Yes - Met at 18, engaged at 19, married at 20, pregnant now at 24 (we are the same age). I'm aware it hasn't been a long time though and no bambino yet. We do have our disagreements and I am still having stern conversations about him helping with the 'mental load' now in prep for baby coming as I can't/don't want to be doing all that for all our future children as well as the two of us. He listens and is making an effort. He's a great guy and I adore him. I'm definitely the one that is 'hard work' in the relationship - I have Asperger's and an anxiety disorder, and for the first few years of our relationship moderate-severe depression. I often struggle to see what he gets out of our relationship as I often feel like he is the one giving and I am the one taking, particularly in the past when my health was so poor for so long. He is amazing though and I hope he will be the great dad that I think he will be. My family all adore him as well (after my parents & dad's side got over the shock of him being from a different ethnic/cultural/religious background) so I think that's a good sign too.

suckonthatmaureen · 10/01/2018 19:43

Yes. In 13 years I've not met a man as wonderful as my husband.

I'm not especially happy at the moment, but that's due to my job.
So I would have chosen a very different path for myself, but taken him with me (and DC's)!

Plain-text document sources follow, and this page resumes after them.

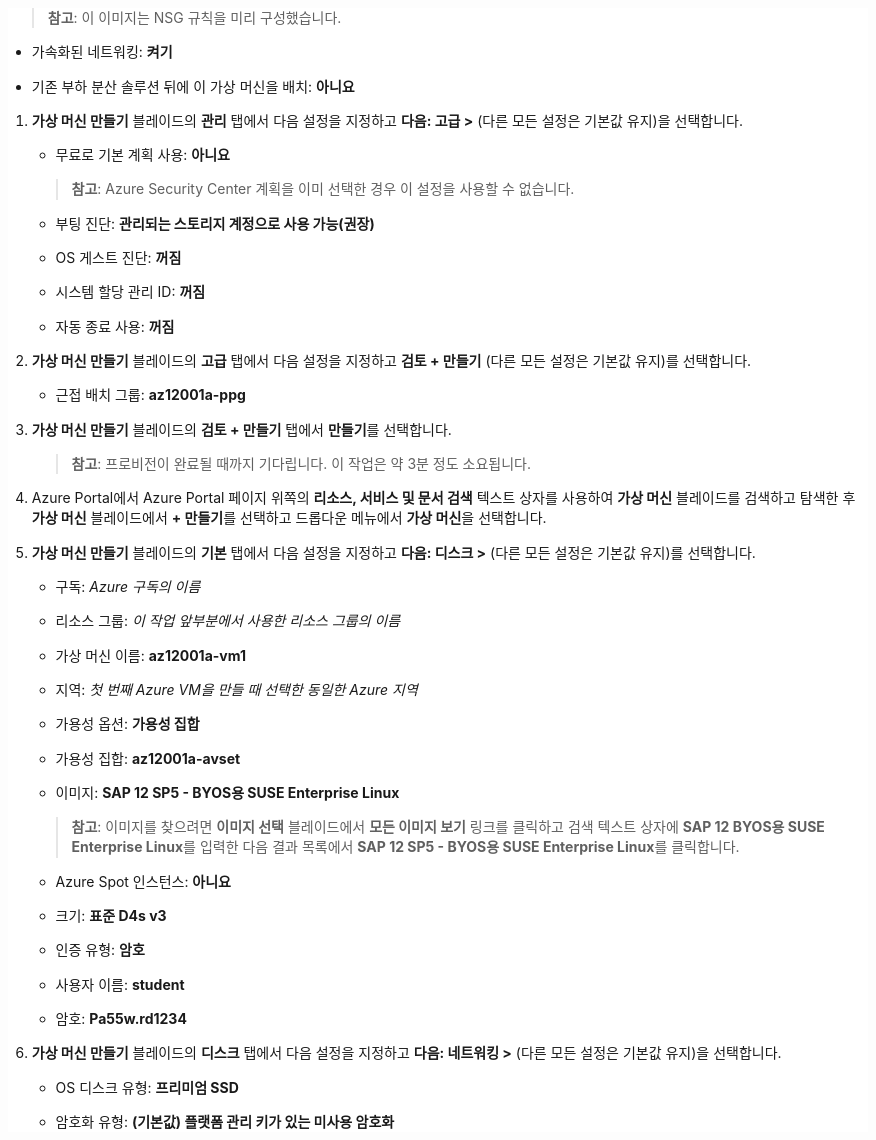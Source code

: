    > **참고**: 이 이미지는 NSG 규칙을 미리 구성했습니다.

   - 가속화된 네트워킹: **켜기**

   - 기존 부하 분산 솔루션 뒤에 이 가상 머신을 배치: **아니요**

1. **가상 머신 만들기** 블레이드의 **관리** 탭에서 다음 설정을 지정하고 **다음: 고급 >** (다른 모든 설정은 기본값 유지)을 선택합니다.

   - 무료로 기본 계획 사용: **아니요**

   > **참고**: Azure Security Center 계획을 이미 선택한 경우 이 설정을 사용할 수 없습니다.

   - 부팅 진단: **관리되는 스토리지 계정으로 사용 가능(권장)**

   - OS 게스트 진단: **꺼짐**

   - 시스템 할당 관리 ID: **꺼짐**

   - 자동 종료 사용: **꺼짐**

1. **가상 머신 만들기** 블레이드의 **고급** 탭에서 다음 설정을 지정하고 **검토 + 만들기** (다른 모든 설정은 기본값 유지)를 선택합니다.

   - 근접 배치 그룹: **az12001a-ppg**

1. **가상 머신 만들기** 블레이드의 **검토 + 만들기** 탭에서 **만들기**를 선택합니다.

   > **참고**: 프로비전이 완료될 때까지 기다립니다. 이 작업은 약 3분 정도 소요됩니다.

1. Azure Portal에서 Azure Portal 페이지 위쪽의 **리소스, 서비스 및 문서 검색** 텍스트 상자를 사용하여 **가상 머신** 블레이드를 검색하고 탐색한 후 **가상 머신** 블레이드에서 **+ 만들기**를 선택하고 드롭다운 메뉴에서 **가상 머신**을 선택합니다.

1. **가상 머신 만들기** 블레이드의 **기본** 탭에서 다음 설정을 지정하고 **다음: 디스크 >** (다른 모든 설정은 기본값 유지)를 선택합니다.

   - 구독: *Azure 구독의 이름*

   - 리소스 그룹: *이 작업 앞부분에서 사용한 리소스 그룹의 이름*

   - 가상 머신 이름: **az12001a-vm1**

   - 지역: *첫 번째 Azure VM을 만들 때 선택한 동일한 Azure 지역*

   - 가용성 옵션: **가용성 집합**

   - 가용성 집합: **az12001a-avset**

   - 이미지: **SAP 12 SP5 - BYOS용 SUSE Enterprise Linux**
   
   > **참고**: 이미지를 찾으려면 **이미지 선택** 블레이드에서 **모든 이미지 보기** 링크를 클릭하고 검색 텍스트 상자에 **SAP 12 BYOS용 SUSE Enterprise Linux**를 입력한 다음 결과 목록에서 **SAP 12 SP5 - BYOS용 SUSE Enterprise Linux**를 클릭합니다.

   - Azure Spot 인스턴스: **아니요**

   - 크기: **표준 D4s v3**

   - 인증 유형: **암호**

   - 사용자 이름: **student**

   - 암호: **Pa55w.rd1234**

1. **가상 머신 만들기** 블레이드의 **디스크** 탭에서 다음 설정을 지정하고 **다음: 네트워킹 >** (다른 모든 설정은 기본값 유지)을 선택합니다.

   - OS 디스크 유형: **프리미엄 SSD**

   - 암호화 유형: **(기본값) 플랫폼 관리 키가 있는 미사용 암호화**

Luckybe40 · 10/01/2018 19:47

No, 2 kids and a business that has to carry a huge debt and the stress has turned him into an unpleasant person who spends all his time analysing spread sheets and treating me like shit has put me off him. Funnily enough before business and DC you couldn’t have found 2 people more lived up. Now I spend a lot of time worrying about the effects of EA on me and my 2 DC and wondering how much longer I can do 120 hour weeks without some sort of serious physical or mental breakdown.

Luckybe40 · 10/01/2018 19:50

It’s really sad because 5 years ago I would have been very much in the yes camp but it’s been hell. And I’m not very impressed with how he’s handled it.